Help needed getting started with threads!

TimG · September 1, 2024, 7:16pm

I can’t get threads to work for me despite the sense I’ve picked up here that it should be easy.

I have a large number (hundreds) of Excel files to write out. I construct them from a largeish dataset using a simple template using XLSX.jl and then write them out sequentially. This takes a bit of time, so I thought I’d try using multiple threads - more as an exercise in learning than in expectation of a significant speed-up. (I know writing to disk is slow).

I can’t get it to work!

I have two arrays, one containing the intended file names and one containing the XLSXfiles.

    @time begin
        for idcs in chunks(eachindex(outfiles); n=Threads.nthreads())
            Threads.@spawn begin
               for i in idcs
                    o = @view(outfiles[i])
                    f = @view(filled_templates[i])
                    XLSX.writexlsx(o, f, overwrite=true)
                end
            end
        end

The values of idcs, outfiles and filled_templates are what I’d expect. When I run this with a set of around 150 Excel templates and 4 threads, it takes between one and three seconds to run. No error is generated and my code runs on, but no Excel files are created.

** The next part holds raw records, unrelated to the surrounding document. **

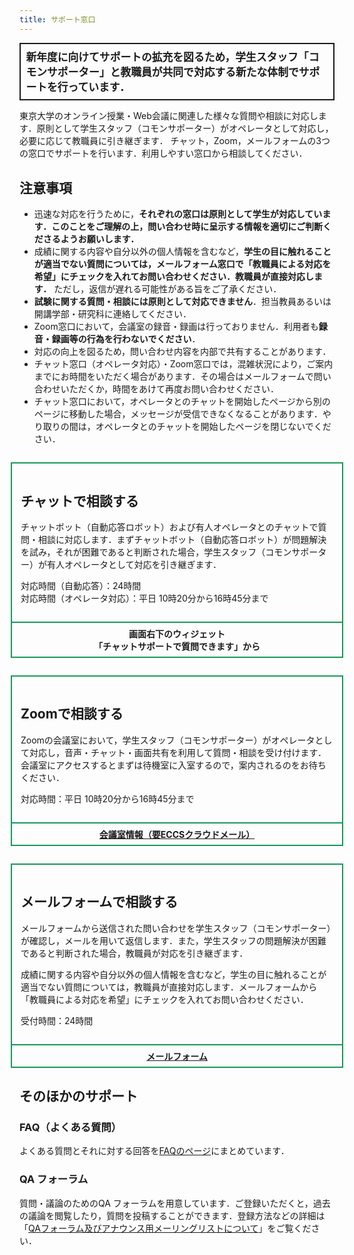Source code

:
 ```yaml
---
title: サポート窓口
---
```


<div style="border: 2px solid currentcolor; margin-bottom: 0.5em; padding: 0.5em; font-weight: bold; font-size: larger;">新年度に向けてサポートの拡充を図るため，学生スタッフ「コモンサポーター」と教職員が共同で対応する新たな体制でサポートを行っています．</div>

東京大学のオンライン授業・Web会議に関連した様々な質問や相談に対応します．原則として学生スタッフ（コモンサポーター）がオペレータとして対応し，必要に応じて教職員に引き継ぎます．
チャット，Zoom，メールフォームの3つの窓口でサポートを行います．利用しやすい窓口から相談してください．

## 注意事項

* 迅速な対応を行うために，**それぞれの窓口は原則として学生が対応しています．このことをご理解の上，問い合わせ時に呈示する情報を適切にご判断くださるようお願いします．**
* 成績に関する内容や自分以外の個人情報を含むなど，**学生の目に触れることが適当でない質問については，メールフォーム窓口で「教職員による対応を希望」にチェックを入れてお問い合わせください．教職員が直接対応します．** ただし，返信が遅れる可能性がある旨をご了承ください．
* **試験に関する質問・相談には原則として対応できません**．担当教員あるいは開講学部・研究科に連絡してください．
* Zoom窓口において，会議室の録音・録画は行っておりません．利用者も**録音・録画等の行為を行わないでください**．
* 対応の向上を図るため，問い合わせ内容を内部で共有することがあります．
* チャット窓口（オペレータ対応）・Zoom窓口では，混雑状況により，ご案内までにお時間をいただく場合があります．その場合はメールフォームで問い合わせいただくか，時間をあけて再度お問い合わせください．
* チャット窓口において，オペレータとのチャットを開始したページから別のページに移動した場合，メッセージが受信できなくなることがあります．やり取りの間は，オペレータとのチャットを開始したページを閉じないでください．

<div style="border: 2px solid #159957; margin: 2em -1em 0; padding: 1em;">

<h2 id="chat">チャットで相談する</h2>

<p>チャットボット（自動応答ロボット）および有人オペレータとのチャットで質問・相談に対応します．まずチャットボット（自動応答ロボット）が問題解決を試み，それが困難であると判断された場合，学生スタッフ（コモンサポーター）が有人オペレータとして対応を引き継ぎます．</p>

対応時間（自動応答）：24時間<br>
対応時間（オペレータ対応）：平日 10時20分から16時45分まで

</div>
<div style="border: 2px solid #159957; margin: -2px -1em 2em; padding: 0.5em 1em; text-align: center; font-weight: bolder">
画面右下のウィジェット<br>「チャットサポートで質問できます」から
</div>

<div style="border: 2px solid #159957; margin: 2em -1em 0; padding: 1em;">

<h2 id="zoom">Zoomで相談する</h2>

<p>Zoomの会議室において，学生スタッフ（コモンサポーター）がオペレータとして対応し，音声・チャット・画面共有を利用して質問・相談を受け付けます．会議室にアクセスするとまずは待機室に入室するので，案内されるのをお待ちください．</p>

対応時間：平日 10時20分から16時45分まで

</div>

<div style="border: 2px solid #159957; margin: -2px -1em 2em; padding: 0.5em 1em; text-align: center; font-weight: bolder">
<a href="#">会議室情報（要ECCSクラウドメール）</a>
</div>


<div style="margin: 2em -1em 0; padding: 1em; border: 2px solid #159957;">

<h2 id="email-form">メールフォームで相談する</h2>

<p>メールフォームから送信された問い合わせを学生スタッフ（コモンサポーター）が確認し，メールを用いて返信します．また，学生スタッフの問題解決が困難であると判断された場合，教職員が対応を引き継ぎます．</p>

<p>成績に関する内容や自分以外の個人情報を含むなど，学生の目に触れることが適当でない質問については，教職員が直接対応します．メールフォームから「教職員による対応を希望」にチェックを入れてお問い合わせください．</p>

受付時間：24時間

</div>
<div style="border: 2px solid #159957; margin: -2px -1em 2em; padding: 0.5em 1em; text-align: center; font-weight: bolder">
<a href="#">メールフォーム</a>
</div>

## そのほかのサポート

### FAQ（よくある質問）

よくある質問とそれに対する回答を[FAQのページ](/faq/)にまとめています．

### QA フォーラム
質問・議論のためのQA フォーラムを用意しています．ご登録いただくと，過去の議論を閲覧したり，質問を投稿することができます．登録方法などの詳細は「[QAフォーラム及びアナウンス用メーリングリストについて](/forums/)」をご覧ください．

I’ve tried many variations using @spawn, @threads, OhMyThreads @tasks, etc. To no avail.

I expect I’m falling into one of several traps multi-threading offers, but I can’t figure it out.

Do you have any (simple) pointers for me to follow?

Thanks!

gdalle · September 1, 2024, 7:31pm

Hi there! What does the sequential for loop look like, and does it work?

danielwe · September 1, 2024, 7:46pm

TimG:

    @time begin
        for idcs in chunks(eachindex(outfiles); n=Threads.nthreads())
            Threads.@spawn begin
               for i in idcs
                    o = @view(outfiles[i])
                    f = @view(filled_templates[i])
                    XLSX.writexlsx(o, f, overwrite=true)
                end
            end
        end

I don’t know if this is your main problem, but this code is missing a @sync (or other means of synchronization) to wait until all the spawned tasks have finished. Try replacing for idcs in ... with @sync for idcs in ... on the outer loop.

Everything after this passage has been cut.